A PDE2D program is created during an interactive session , or a GUI session , and all documentation, including examples, is available on-line. Thus the user does not have to work through a thick user's manual (there is no manual, in fact!) to determine how to set up a problem. All the user has to do is answer a series of questions about the region, partial differential equations and boundary conditions, and select solution method and graphical output options. Extensive error checking is done during the interactive session, and also at execution time.

After all questions have been answered, the FORTRAN90 program created by the driver is compiled, linked to the runtime routines which it calls, and executed. The FORTRAN90 program contains copious documentation and is highly readable (most of the questions asked during the interactive session are repeated in the comments), so the user can make minor changes directly to the program, and does not have to work through another interactive session each time minor modifications to the problem or solution method are desired.
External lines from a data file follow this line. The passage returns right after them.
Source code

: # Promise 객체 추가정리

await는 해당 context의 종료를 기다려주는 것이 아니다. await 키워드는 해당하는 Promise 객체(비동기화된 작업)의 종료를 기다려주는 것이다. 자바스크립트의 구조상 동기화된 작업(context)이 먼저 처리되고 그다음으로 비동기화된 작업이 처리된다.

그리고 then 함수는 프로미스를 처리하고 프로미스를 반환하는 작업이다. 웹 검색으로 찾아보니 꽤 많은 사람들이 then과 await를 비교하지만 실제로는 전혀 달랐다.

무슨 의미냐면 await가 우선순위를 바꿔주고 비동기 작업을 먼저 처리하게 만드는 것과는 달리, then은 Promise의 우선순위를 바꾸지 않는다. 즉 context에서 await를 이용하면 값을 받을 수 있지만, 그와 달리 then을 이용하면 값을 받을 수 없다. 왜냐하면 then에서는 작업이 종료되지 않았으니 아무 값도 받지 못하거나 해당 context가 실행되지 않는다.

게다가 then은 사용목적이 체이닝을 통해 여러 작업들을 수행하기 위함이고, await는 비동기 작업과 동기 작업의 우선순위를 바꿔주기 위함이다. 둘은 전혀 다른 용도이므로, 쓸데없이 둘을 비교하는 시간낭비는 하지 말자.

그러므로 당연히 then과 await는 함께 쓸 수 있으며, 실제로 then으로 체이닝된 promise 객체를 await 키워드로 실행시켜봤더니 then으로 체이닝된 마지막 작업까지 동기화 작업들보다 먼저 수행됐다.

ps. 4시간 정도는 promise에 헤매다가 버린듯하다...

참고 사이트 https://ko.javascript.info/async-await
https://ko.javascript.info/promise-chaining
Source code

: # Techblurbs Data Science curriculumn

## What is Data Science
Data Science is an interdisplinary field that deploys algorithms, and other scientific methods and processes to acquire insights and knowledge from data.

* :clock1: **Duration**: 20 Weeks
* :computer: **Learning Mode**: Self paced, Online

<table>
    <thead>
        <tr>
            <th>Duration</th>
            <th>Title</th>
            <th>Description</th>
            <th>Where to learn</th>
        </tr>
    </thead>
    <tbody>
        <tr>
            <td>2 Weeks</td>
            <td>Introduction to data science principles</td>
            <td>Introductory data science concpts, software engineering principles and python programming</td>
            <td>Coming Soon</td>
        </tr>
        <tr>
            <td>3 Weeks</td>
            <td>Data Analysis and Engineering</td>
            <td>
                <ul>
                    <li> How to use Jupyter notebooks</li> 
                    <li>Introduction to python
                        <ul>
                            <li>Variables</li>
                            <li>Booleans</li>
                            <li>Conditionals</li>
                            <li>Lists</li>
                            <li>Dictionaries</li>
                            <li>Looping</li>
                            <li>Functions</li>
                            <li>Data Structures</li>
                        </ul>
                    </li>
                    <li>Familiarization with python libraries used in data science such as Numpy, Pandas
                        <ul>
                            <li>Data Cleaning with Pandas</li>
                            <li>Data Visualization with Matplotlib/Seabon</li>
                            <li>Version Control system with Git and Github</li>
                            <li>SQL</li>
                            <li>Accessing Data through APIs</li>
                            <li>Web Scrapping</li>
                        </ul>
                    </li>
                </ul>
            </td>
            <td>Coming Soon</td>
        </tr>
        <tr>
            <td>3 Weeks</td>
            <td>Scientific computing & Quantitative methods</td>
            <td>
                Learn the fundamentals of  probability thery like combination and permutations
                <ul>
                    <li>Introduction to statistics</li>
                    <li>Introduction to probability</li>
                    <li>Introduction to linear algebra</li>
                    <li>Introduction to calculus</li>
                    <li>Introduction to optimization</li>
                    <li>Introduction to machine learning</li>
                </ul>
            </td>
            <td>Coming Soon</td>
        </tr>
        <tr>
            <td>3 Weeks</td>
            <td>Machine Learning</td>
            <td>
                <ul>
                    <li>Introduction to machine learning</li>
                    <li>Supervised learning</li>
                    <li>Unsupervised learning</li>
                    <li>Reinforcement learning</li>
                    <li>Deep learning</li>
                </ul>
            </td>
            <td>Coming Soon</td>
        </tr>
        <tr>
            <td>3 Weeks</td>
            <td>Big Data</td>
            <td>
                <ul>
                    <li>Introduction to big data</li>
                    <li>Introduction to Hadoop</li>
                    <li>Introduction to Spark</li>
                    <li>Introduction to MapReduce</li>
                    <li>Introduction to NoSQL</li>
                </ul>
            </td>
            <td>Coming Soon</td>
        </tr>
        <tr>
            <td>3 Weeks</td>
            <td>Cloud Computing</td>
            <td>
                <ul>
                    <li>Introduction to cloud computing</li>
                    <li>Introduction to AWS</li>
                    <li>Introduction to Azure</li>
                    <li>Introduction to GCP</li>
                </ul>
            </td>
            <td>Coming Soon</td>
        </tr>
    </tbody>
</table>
There are 15 prepared example problems, and if the user selects one of these, answers will be provided to each interactive question, appropriate to the example. To see what the interactive sessions look like for these problems, click on one of the following examples:

  1. A simply-supported elastic plate equation, with a unit load concentrated at the midpoint of a square.
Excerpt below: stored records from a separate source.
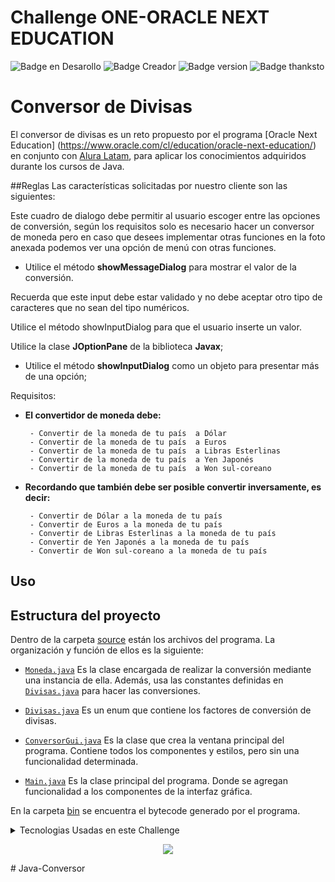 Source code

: # Challenge ONE-ORACLE NEXT EDUCATION
![Badge en Desarollo](https://img.shields.io/badge/Status-En%20Beta-green)
![Badge Creador](https://img.shields.io/badge/Created%20BY-Eduardo%20Rosas-blue) 
![Badge version](https://img.shields.io/badge/Version-1.0.0-blue)
![Badge thanksto](https://img.shields.io/badge/From-AluraLatam-red)

# Conversor de Divisas

El conversor de divisas es un reto propuesto por el programa [Oracle Next Education] 
(https://www.oracle.com/cl/education/oracle-next-education/) en conjunto con [Alura Latam](https://www.aluracursos.com/), para aplicar los conocimientos adquiridos durante los cursos de Java.

##Reglas
Las características solicitadas por nuestro cliente son las siguientes:

Este cuadro de dialogo debe permitir al usuario escoger entre las opciones de conversión, según los requisitos solo es necesario hacer un conversor de moneda pero en caso que desees implementar otras funciones en la foto anexada podemos ver una opción de menú con otras funciones.

- Utilice el método **showMessageDialog** para mostrar el valor de la conversión.
  
               
Recuerda que este input debe estar validado y no debe aceptar otro tipo de caracteres que no sean del tipo numéricos.

Utilice el método showInputDialog para que el usuario inserte un valor.


 
Utilice la clase  	**JOptionPane**  de la biblioteca **Javax**;
- Utilice el método **showInputDialog** como un objeto para presentar más de una opción;

Requisitos:
- **El convertidor de moneda debe:**

       - Convertir de la moneda de tu país  a Dólar
       - Convertir de la moneda de tu país  a Euros
       - Convertir de la moneda de tu país  a Libras Esterlinas
       - Convertir de la moneda de tu país  a Yen Japonés
       - Convertir de la moneda de tu país  a Won sul-coreano

- **Recordando que también debe ser posible convertir inversamente, es decir:**

       - Convertir de Dólar a la moneda de tu país
       - Convertir de Euros a la moneda de tu país
       - Convertir de Libras Esterlinas a la moneda de tu país
       - Convertir de Yen Japonés a la moneda de tu país
       - Convertir de Won sul-coreano a la moneda de tu país

## Uso


## Estructura del proyecto

Dentro de la carpeta [source](/src) están los archivos del programa. La organización y función de ellos es la siguiente:

- [`Moneda.java`](/src/Moneda.java) Es la clase encargada de realizar la conversión mediante una instancia de ella. Además, usa las constantes definidas en [`Divisas.java`](/src/Divisas.java) para hacer las conversiones.

- [`Divisas.java`](/src/Divisas.java) Es un enum que contiene los factores de conversión de divisas.

- [`ConversorGui.java`](/src/ConversorGui.java) Es la clase que crea la ventana principal del programa. Contiene todos los componentes y estilos, pero sin una funcionalidad determinada.

- [`Main.java`](/src/Main.java) Es la clase principal del programa. Donde se agregan funcionalidad a los componentes de la interfaz gráfica.

En la carpeta [bin](/bin/) se encuentra el bytecode generado por el programa.
 
<details>
<summary>Tecnologias Usadas en este Challenge</summary>

| Herramientas | Languages |
|-----:|-----------|
|  Windows 11    | Java   |
|  IntelliJ IDEA | Spring |
|                |        |

</details>

<p align="center" dir="auto">
<img align="center" src="https://skills.thijs.gg/icons?i=java,idea,git,spring" />
</p># Java-Conversor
  2. A non-linear, steady-state PDE, solved in an annulus. The initial triangulation is generated automatically, and adaptive grid refinement is illustrated.

  3. An eigenvalue problem. The region has a curved interface across which material properties vary abruptly, in this example.
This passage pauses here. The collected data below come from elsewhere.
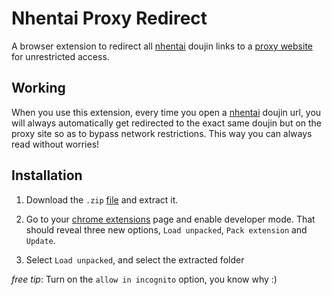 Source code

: # Nhentai Proxy Redirect

A browser extension to redirect all [nhentai](https://nhentai.net) doujin links to a [proxy website](https://proxy.error434.xyz) for unrestricted access. 

## Working

When you use this extension, every time you open a [nhentai](https://nhentai.net) doujin url, you will always automatically get redirected to the exact same doujin but on the proxy site so as to bypass network restrictions. This way you can always read without worries!  

## Installation

1. Download the `.zip` [file](https://github.com/error434/nhentai-proxy-extension/releases/download/v1.0.0/nhentai-proxy-extension.zip) and extract it.
   
2. Go to your [chrome extensions](chrome://extensions) page and enable developer mode. That should reveal three new options, `Load unpacked`, `Pack extension` and `Update`.

3. Select `Load unpacked`, and select the extracted folder


_free tip_: Turn on the `allow in incognito` option, you know why :)




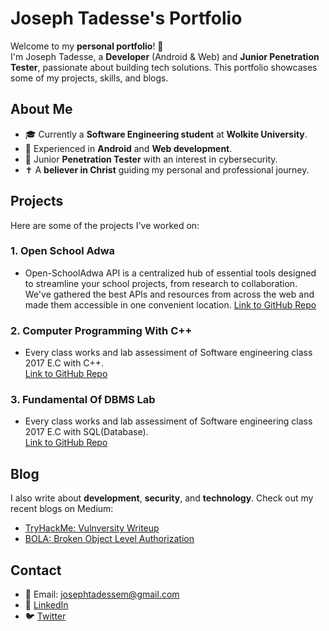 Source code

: # Joseph Tadesse's Portfolio

Welcome to my **personal portfolio**! 👋  
I'm Joseph Tadesse, a **Developer** (Android & Web) and **Junior Penetration Tester**, passionate about building tech solutions. This portfolio showcases some of my projects, skills, and blogs.

## About Me

- 🎓 Currently a **Software Engineering student** at **Wolkite University**.
- 🚀 Experienced in **Android** and **Web development**.
- 🔐 Junior **Penetration Tester** with an interest in cybersecurity.
- ✝️ A **believer in Christ** guiding my personal and professional journey.

## Projects

Here are some of the projects I've worked on:

### 1. **Open School Adwa**

- Open-SchoolAdwa API is a centralized hub of essential tools designed to streamline your school projects, from research to collaboration. We've gathered the best APIs and resources from across the web and made them accessible in one convenient location.
  [Link to GitHub Repo](https://github.com/josephT273/open-schooladwa)

### 2. **Computer Programming With C++**

- Every class works and lab assessiment of Software engineering class 2017 E.C with C++.  
  [Link to GitHub Repo](https://github.com/josephT273/Computer-Programing-II)

### 3. **Fundamental Of DBMS Lab**

- Every class works and lab assessiment of Software engineering class 2017 E.C with SQL(Database).  
  [Link to GitHub Repo](https://github.com/josephT273/Fundamental_of_DBMS_Lab)

## Blog

I also write about **development**, **security**, and **technology**. Check out my recent blogs on Medium:

- [TryHackMe: Vulnversity Writeup](https://josepht273.medium.com/tryhackme-vulnversity-writeup-90de34b0b034)
- [BOLA: Broken Object Level Authorization](https://josepht273.medium.com/bola-broken-object-level-authorization-0fbcc4f5220e)

## Contact

- 📧 Email: josephtadessem@gmail.com
- 🔗 [LinkedIn](https://www.linkedin.com/in/josepht273)
- 🐦 [Twitter](https://x.com/josepht273)
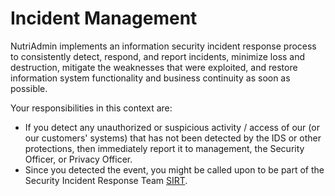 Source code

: # Incident Management

NutriAdmin implements an information security incident response process to consistently detect, respond, and report incidents, minimize loss and destruction, mitigate the weaknesses that were exploited, and restore information system functionality and business continuity as soon as possible.

Your responsibilities in this context are:

- If you detect any unauthorized or suspicious activity / access of our (or our customers' systems) that has not been detected by the IDS or other protections, then immediately report it to management, the Security Officer, or Privacy Officer.
- Since you detected the event, you might be called upon to be part of the Security Incident Response Team [SIRT](https://nutriadmin.com/policy/#incident-response-policy).
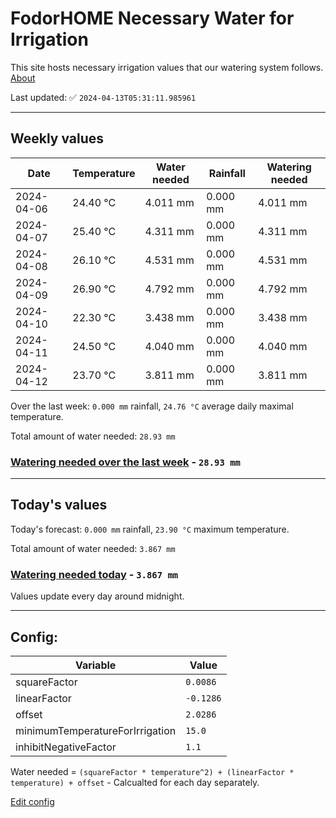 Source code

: # FodorHOME Necessary Water for Irrigation

This site hosts necessary irrigation values that our watering system follows. [About](https://github.com/redyau/irrigation)

Last updated: ✅ `2024-04-13T05:31:11.985961`

---

## Weekly values

| Date | Temperature | Water needed | Rainfall | Watering needed |
|-----|-----|-----|-----|-----|
| 2024-04-06 | 24.40 °C | 4.011 mm | 0.000 mm | 4.011 mm |
| 2024-04-07 | 25.40 °C | 4.311 mm | 0.000 mm | 4.311 mm |
| 2024-04-08 | 26.10 °C | 4.531 mm | 0.000 mm | 4.531 mm |
| 2024-04-09 | 26.90 °C | 4.792 mm | 0.000 mm | 4.792 mm |
| 2024-04-10 | 22.30 °C | 3.438 mm | 0.000 mm | 3.438 mm |
| 2024-04-11 | 24.50 °C | 4.040 mm | 0.000 mm | 4.040 mm |
| 2024-04-12 | 23.70 °C | 3.811 mm | 0.000 mm | 3.811 mm |


Over the last week: `0.000 mm` rainfall, `24.76 °C` average daily maximal temperature.

Total amount of water needed: `28.93 mm`

### [Watering needed over the last week](lastweek.txt) - `28.93 mm`

---

## Today's values

Today's forecast: `0.000 mm` rainfall, `23.90 °C` maximum temperature.

Total amount of water needed: `3.867 mm`

### [Watering needed today](today.txt) - `3.867 mm`

Values update every day around midnight.

---

## Config:

| Variable | Value |
|-----|-----|
| squareFactor | `0.0086` |
| linearFactor | `-0.1286` |
| offset | `2.0286` |
| minimumTemperatureForIrrigation | `15.0` |
| inhibitNegativeFactor | `1.1` |

Water needed = `(squareFactor * temperature^2) + (linearFactor * temperature) + offset` - Calcualted for each day separately.

[Edit config](https://github.com/RedyAu/irrigation/edit/main/config.json)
  4. The first part of a thermal stress problem. In this part, the temperature distribution in a V-notched block is calculated by solving the time-dependent heat conduction equation, using adaptive time step control.

  5. The second part of a thermal stress problem. In this part, the stresses induced in the V-notched block by thermal expansion are calculated using the temperature distribution output by example 4.

  6. A 1D time-dependent integro-differential equation for a financial math application. In this problem there is a term involving an integral of the solution, which requires that we use PDE2D's feature for interpolating the solution at the last saved time step, for use in the integral term.

  7. A waveguide problem (an eigenvalue problem in which the eigenvalue appears nonlinearly).

  8. The Navier-Stokes equations solved for a fluid flowing around a bend in a pipe.

  9. A 3D elasticity problem, solved in a torus. This example illustrates the use of user-defined coordinate transformations to handle more general 3D regions.

  10. A 3D time-dependent wave equation

  11. A 3D eigenvalue problem: the Schrodinger equation in a hydrogen atom. This example illustrates the use of spherical coordinates and periodic boundary conditions.

  12. A 3D eigenvalue problem, solved in a composite region consisting of two cylinders of different material properties.

  13. The axisymmetric Navier-Stokes equations solved in a non-rectangular channel, using the collocation FEM.

  14. A 1D saturated/unsaturated water flow problem

  15. A 1D version of the Schrodinger eigenvalue equation of example 11.